For the Brownie layer:
- Preheat the oven to 350º / 180ºC and line an 8-inch /20 cm square pan with parchment paper.
- In a microwave-safe bowl, combine the chopped chocolate and the butter. Melt it in the microwave on high power, in 30 second intervals, whisking after each interval until completely smooth. 3 intervals of 30 seconds will be enough. Don’t overheat, chocolate burns easily.
- While the melted chocolate-butter mixture is still hot, add the sugar and give it a stir.
- Add the flaxseed egg to the chocolate-butter-sugar mixture together with the vanilla, and mix everything well.
- Sift in the rest of the ingredients: flour, salt, espresso powder and baking powder. Whisk everything until well combined. At this point the butter will be a bit thick, that's ok!
- Pour the batter into the prepared pan, spreading into the edges with an offset spatula or the back of a spoon.

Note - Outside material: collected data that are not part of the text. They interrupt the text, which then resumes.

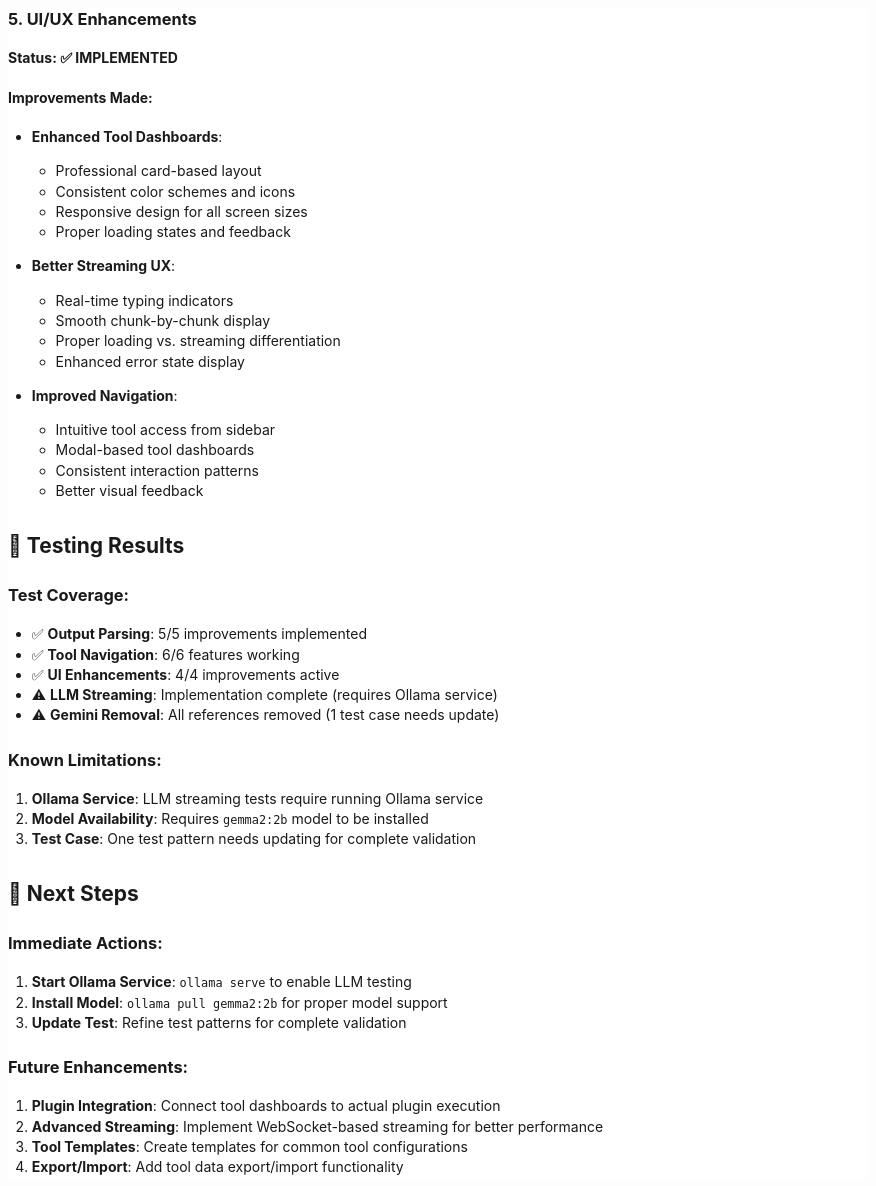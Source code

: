 ### 5. UI/UX Enhancements
**Status: ✅ IMPLEMENTED**

#### Improvements Made:
- **Enhanced Tool Dashboards**:
  - Professional card-based layout
  - Consistent color schemes and icons
  - Responsive design for all screen sizes
  - Proper loading states and feedback

- **Better Streaming UX**:
  - Real-time typing indicators
  - Smooth chunk-by-chunk display
  - Proper loading vs. streaming differentiation
  - Enhanced error state display

- **Improved Navigation**:
  - Intuitive tool access from sidebar
  - Modal-based tool dashboards
  - Consistent interaction patterns
  - Better visual feedback

## 🧪 Testing Results

### Test Coverage:
- ✅ **Output Parsing**: 5/5 improvements implemented
- ✅ **Tool Navigation**: 6/6 features working
- ✅ **UI Enhancements**: 4/4 improvements active
- ⚠️ **LLM Streaming**: Implementation complete (requires Ollama service)
- ⚠️ **Gemini Removal**: All references removed (1 test case needs update)

### Known Limitations:
1. **Ollama Service**: LLM streaming tests require running Ollama service
2. **Model Availability**: Requires `gemma2:2b` model to be installed
3. **Test Case**: One test pattern needs updating for complete validation

## 🚀 Next Steps

### Immediate Actions:
1. **Start Ollama Service**: `ollama serve` to enable LLM testing
2. **Install Model**: `ollama pull gemma2:2b` for proper model support
3. **Update Test**: Refine test patterns for complete validation

### Future Enhancements:
1. **Plugin Integration**: Connect tool dashboards to actual plugin execution
2. **Advanced Streaming**: Implement WebSocket-based streaming for better performance
3. **Tool Templates**: Create templates for common tool configurations
4. **Export/Import**: Add tool data export/import functionality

- Bake the brownies for 15 minutes.
For the Pecan Pie topping:
- While the brownies are in the oven, prepare the topping. In a medium bowl, mix the milk and the cornstarch. Stir well until it forms a smooth paste.

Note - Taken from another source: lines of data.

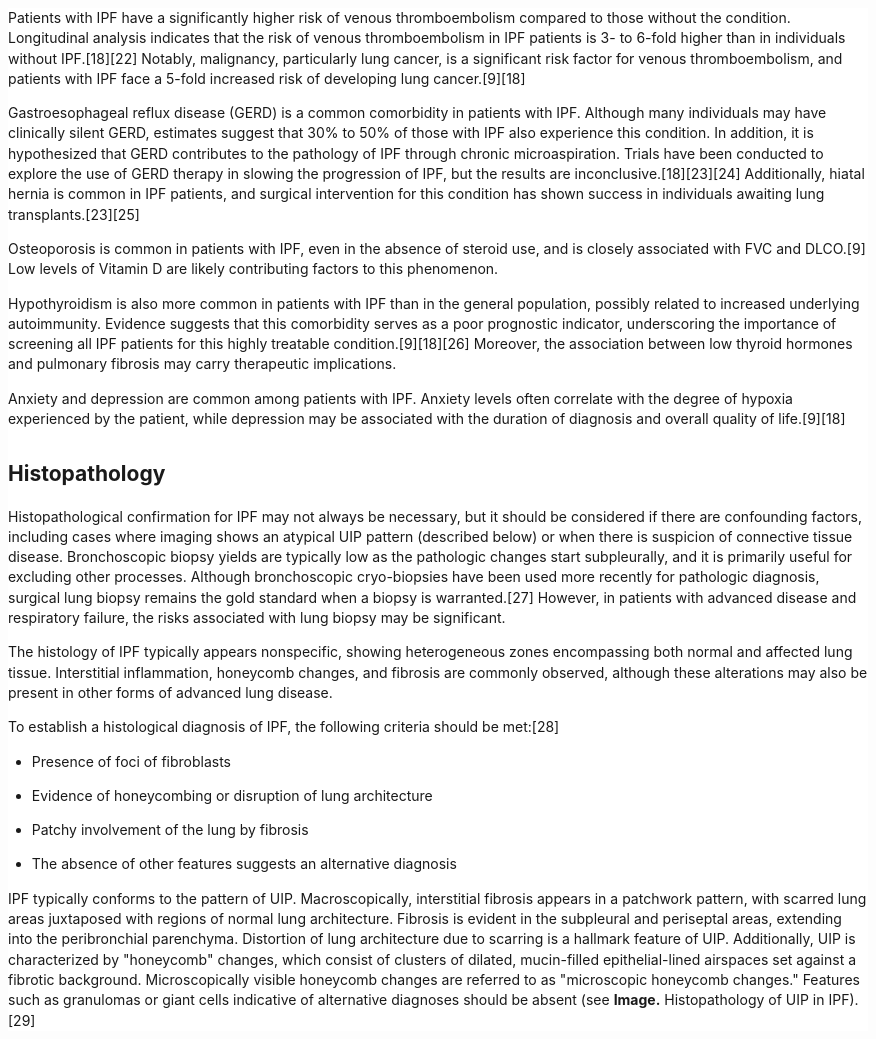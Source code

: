Patients with IPF have a significantly higher risk of venous thromboembolism compared to those without the condition. Longitudinal analysis indicates that the risk of venous thromboembolism in IPF patients is 3- to 6-fold higher than in individuals without IPF.[18][22] Notably, malignancy, particularly lung cancer, is a significant risk factor for venous thromboembolism, and patients with IPF face a 5-fold increased risk of developing lung cancer.[9][18]

Gastroesophageal reflux disease (GERD) is a common comorbidity in patients with IPF. Although many individuals may have clinically silent GERD, estimates suggest that 30% to 50% of those with IPF also experience this condition. In addition, it is hypothesized that GERD contributes to the pathology of IPF through chronic microaspiration. Trials have been conducted to explore the use of GERD therapy in slowing the progression of IPF, but the results are inconclusive.[18][23][24] Additionally, hiatal hernia is common in IPF patients, and surgical intervention for this condition has shown success in individuals awaiting lung transplants.[23][25]

Osteoporosis is common in patients with IPF, even in the absence of steroid use, and is closely associated with FVC and DLCO.[9] Low levels of Vitamin D are likely contributing factors to this phenomenon.

Hypothyroidism is also more common in patients with IPF than in the general population, possibly related to increased underlying autoimmunity. Evidence suggests that this comorbidity serves as a poor prognostic indicator, underscoring the importance of screening all IPF patients for this highly treatable condition.[9][18][26] Moreover, the association between low thyroid hormones and pulmonary fibrosis may carry therapeutic implications.

Anxiety and depression are common among patients with IPF. Anxiety levels often correlate with the degree of hypoxia experienced by the patient, while depression may be associated with the duration of diagnosis and overall quality of life.[9][18]

## Histopathology

Histopathological confirmation for IPF may not always be necessary, but it should be considered if there are confounding factors, including cases where imaging shows an atypical UIP pattern (described below) or when there is suspicion of connective tissue disease. Bronchoscopic biopsy yields are typically low as the pathologic changes start subpleurally, and it is primarily useful for excluding other processes. Although bronchoscopic cryo-biopsies have been used more recently for pathologic diagnosis, surgical lung biopsy remains the gold standard when a biopsy is warranted.[27] However, in patients with advanced disease and respiratory failure, the risks associated with lung biopsy may be significant.

The histology of IPF typically appears nonspecific, showing heterogeneous zones encompassing both normal and affected lung tissue. Interstitial inflammation, honeycomb changes, and fibrosis are commonly observed, although these alterations may also be present in other forms of advanced lung disease.

To establish a histological diagnosis of IPF, the following criteria should be met:[28]

- Presence of foci of fibroblasts

- Evidence of honeycombing or disruption of lung architecture

- Patchy involvement of the lung by fibrosis

- The absence of other features suggests an alternative diagnosis

IPF typically conforms to the pattern of UIP. Macroscopically, interstitial fibrosis appears in a patchwork pattern, with scarred lung areas juxtaposed with regions of normal lung architecture. Fibrosis is evident in the subpleural and periseptal areas, extending into the peribronchial parenchyma. Distortion of lung architecture due to scarring is a hallmark feature of UIP. Additionally, UIP is characterized by "honeycomb" changes, which consist of clusters of dilated, mucin-filled epithelial-lined airspaces set against a fibrotic background. Microscopically visible honeycomb changes are referred to as "microscopic honeycomb changes." Features such as granulomas or giant cells indicative of alternative diagnoses should be absent (see **Image.** Histopathology of UIP in IPF).[29]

- Whisk in the butter, sugar, maple syrup, vanilla and salt until combined. If you whisk by hand, you’ll need to melt the butter before adding it.
- Add the pecans. Pour pecan pie filling over the top of the brownies.
- Alternatively, you can place the pecans one by one on top of the brownies to make a nice pattern. Then pour the butter mixture on top.
- Cover the pan with tin foil and bake for additional 25-30 minutes. Remove from the oven and allow to cool completely in the pan.
- You’ll get cleaner brownie slices if you refrigerate it for 2 hours. To get 16 brownies, cut into 4 rows by 4 rows.